**Task objective**
Where the line containing "where the remainders" appears in the records below, begin there and output each line verbatim through the last line.

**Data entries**
[Start of section]

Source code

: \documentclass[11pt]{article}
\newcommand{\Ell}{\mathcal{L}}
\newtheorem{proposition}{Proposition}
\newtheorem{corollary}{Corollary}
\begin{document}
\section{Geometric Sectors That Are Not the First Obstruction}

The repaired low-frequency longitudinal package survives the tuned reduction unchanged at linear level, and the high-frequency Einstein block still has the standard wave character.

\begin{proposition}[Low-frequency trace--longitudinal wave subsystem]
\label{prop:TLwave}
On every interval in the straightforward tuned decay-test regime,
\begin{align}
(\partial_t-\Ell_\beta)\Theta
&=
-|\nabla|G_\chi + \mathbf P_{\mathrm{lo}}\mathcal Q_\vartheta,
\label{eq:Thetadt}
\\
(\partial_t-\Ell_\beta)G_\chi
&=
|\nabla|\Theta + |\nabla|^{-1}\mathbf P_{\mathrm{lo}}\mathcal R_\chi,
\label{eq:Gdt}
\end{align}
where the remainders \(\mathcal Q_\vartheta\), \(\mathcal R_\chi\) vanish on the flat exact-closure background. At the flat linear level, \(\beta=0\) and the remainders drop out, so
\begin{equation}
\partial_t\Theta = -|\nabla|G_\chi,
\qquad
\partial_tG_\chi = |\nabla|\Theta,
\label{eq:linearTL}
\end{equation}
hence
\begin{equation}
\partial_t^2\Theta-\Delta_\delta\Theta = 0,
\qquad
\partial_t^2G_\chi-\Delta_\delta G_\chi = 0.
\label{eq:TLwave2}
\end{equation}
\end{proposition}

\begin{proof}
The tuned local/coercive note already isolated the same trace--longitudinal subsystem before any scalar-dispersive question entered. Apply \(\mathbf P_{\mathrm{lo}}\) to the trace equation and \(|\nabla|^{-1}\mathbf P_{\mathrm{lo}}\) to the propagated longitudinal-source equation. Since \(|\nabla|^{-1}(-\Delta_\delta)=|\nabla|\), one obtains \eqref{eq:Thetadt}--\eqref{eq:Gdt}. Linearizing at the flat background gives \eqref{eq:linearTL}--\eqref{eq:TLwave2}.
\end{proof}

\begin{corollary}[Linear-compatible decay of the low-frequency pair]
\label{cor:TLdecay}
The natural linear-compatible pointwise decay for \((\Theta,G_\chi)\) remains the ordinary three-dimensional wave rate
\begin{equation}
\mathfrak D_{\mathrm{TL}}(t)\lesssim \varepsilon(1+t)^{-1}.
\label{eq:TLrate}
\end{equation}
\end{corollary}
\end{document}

[End of section]

**Solved exercise**
where the remainders \(\mathcal Q_\vartheta\), \(\mathcal R_\chi\) vanish on the flat exact-closure background. At the flat linear level, \(\beta=0\) and the remainders drop out, so
\begin{equation}
\partial_t\Theta = -|\nabla|G_\chi,
\qquad
\partial_tG_\chi = |\nabla|\Theta,
\label{eq:linearTL}
\end{equation}
hence
\begin{equation}
\partial_t^2\Theta-\Delta_\delta\Theta = 0,
\qquad
\partial_t^2G_\chi-\Delta_\delta G_\chi = 0.
\label{eq:TLwave2}
\end{equation}
\end{proposition}

\begin{proof}
The tuned local/coercive note already isolated the same trace--longitudinal subsystem before any scalar-dispersive question entered. Apply \(\mathbf P_{\mathrm{lo}}\) to the trace equation and \(|\nabla|^{-1}\mathbf P_{\mathrm{lo}}\) to the propagated longitudinal-source equation. Since \(|\nabla|^{-1}(-\Delta_\delta)=|\nabla|\), one obtains \eqref{eq:Thetadt}--\eqref{eq:Gdt}. Linearizing at the flat background gives \eqref{eq:linearTL}--\eqref{eq:TLwave2}.
\end{proof}

\begin{corollary}[Linear-compatible decay of the low-frequency pair]
\label{cor:TLdecay}
The natural linear-compatible pointwise decay for \((\Theta,G_\chi)\) remains the ordinary three-dimensional wave rate
\begin{equation}
\mathfrak D_{\mathrm{TL}}(t)\lesssim \varepsilon(1+t)^{-1}.
\label{eq:TLrate}
\end{equation}
\end{corollary}
\end{document}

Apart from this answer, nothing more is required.